At the almost empty subway station, there was a family of out-of-towners waiting for the train. A girl of thirteen sat on the bench next to me. Her ten-year-old brother came to join her. They were out of earshot of their parents who, save one or two unconcerned glances in our direction, were absorbed in their own conversation. Her mister, she said, turning to me, wassup? She made signs with her fingers and, with her brother, started laughing. The little boy wore an imitation Chinese peasant's hat. They had been mimicking slanted eyes and exaggerated bows before they came to where I was. They now both turned to me. Are you a gangster, mister? Are you a gangster? They both flashed gang signs, or their idea of gang signs. I looked at them. It was midnight, and I didn't feel like giving public lectures. He's black, said the girl but he's not dressed like a gangster. I bet he's a gangster, her brother said. I bet he is. Hey mister, are you a gangster?And then, only pages later...
Not good, not good at all, you know, the way you came into my car without saying hello, that was bad. Hey, I'm African just like you, why you do this? He kept me in his sights in the mirror. I was confused, I said, I'm so sorry about it, my mind was elsewhere, don't be offended, ehn, my brother, how are you doing? He said nothing and faced the road. I wasn't sorry at all. I was in no mood for people who tried to lay claims on me...Initially, I was unsure as to whether I was reading a fictionalized pastiche of Teju Cole's life and little mini-lectures on every magazine article or museum exhibit he was obsessed with at the moment of writing it, or whether I was reading fiction. I came to understand this novel as fiction and then admire its artistry, even if its origins are partly autobiographical, because Cole's writing makes it clear that he has greater insight into Julius than Julius does himself, because his walks accumulate meaning that is greater than the sum of the individual episodes, and because my very confusion between writer and narrator became obvious in time as the book's artifice.
Despite the largely meditative tone, there were some striking moments, including Julius's encounters with his memorably written friend and mentor, Dr. Saito, and a particularly dramatic scene during which Julius, trying to exit Carnegie Hall, gets locked out on the roof. Here, he is suspended between the heavens he can see on that cold clear night from the roof, and the wailing sirens on the street he may fall on to, the mundanity of practical life and the ephemera of Mahler's Ninth Symphony, here, he tells us, he faced a "solitude of rare purity," an arresting evocation of of the complex state we come to recognize as Julius's.
In a visit Julius makes to Brussels, we learn that...
...there had been no firebombing of Bruges, or Ghent, or Brussels.
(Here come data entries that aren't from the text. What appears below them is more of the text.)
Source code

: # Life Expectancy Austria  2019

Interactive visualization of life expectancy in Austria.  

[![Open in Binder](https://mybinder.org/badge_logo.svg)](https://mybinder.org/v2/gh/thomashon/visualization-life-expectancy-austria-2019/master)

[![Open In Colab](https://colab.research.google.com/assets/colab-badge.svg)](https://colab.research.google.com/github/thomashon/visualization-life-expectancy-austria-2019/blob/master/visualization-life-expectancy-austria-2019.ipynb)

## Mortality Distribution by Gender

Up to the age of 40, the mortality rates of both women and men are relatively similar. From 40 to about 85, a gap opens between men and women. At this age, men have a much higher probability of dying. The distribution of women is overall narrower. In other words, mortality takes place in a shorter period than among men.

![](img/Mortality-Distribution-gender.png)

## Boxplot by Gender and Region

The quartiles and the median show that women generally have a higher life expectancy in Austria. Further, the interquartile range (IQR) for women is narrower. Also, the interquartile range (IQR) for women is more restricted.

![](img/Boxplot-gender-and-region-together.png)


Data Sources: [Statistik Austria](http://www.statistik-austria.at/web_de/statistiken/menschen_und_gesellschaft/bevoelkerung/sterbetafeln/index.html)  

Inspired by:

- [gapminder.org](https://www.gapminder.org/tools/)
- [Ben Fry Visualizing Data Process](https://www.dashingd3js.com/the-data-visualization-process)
Surrender, of course, played a role in this form of survival, as did negotiation with invading powers. Had Brussels's rulers not opted to declare it an open city and thereby exempt it from bombardment during the Second World War, it might have been reduced to rubble. It might have been another Dresden. As it was, it had remained a vision of the medieval and baroque periods, a vista interrupted only by the architectural monstrosities erected all over town by Leopold II in the late nineteenth century.
During my visit, the mild winter weather and the old stones lay a melancholy siege on the city. It was, in some ways, like a city in waiting...Julius may seek freedom from burdensome ties in the comfort of information, however, he too seems to live his life in waiting. Contemporary global culture may offer the potential for previously unseen interactions and opportunities but it confers upon modern life almost unfathomable complexity. Coles's novel is a thoughtful meditation on a paradoxical sense of exile that arises in a thoughtful modern man living in just such a world - our world.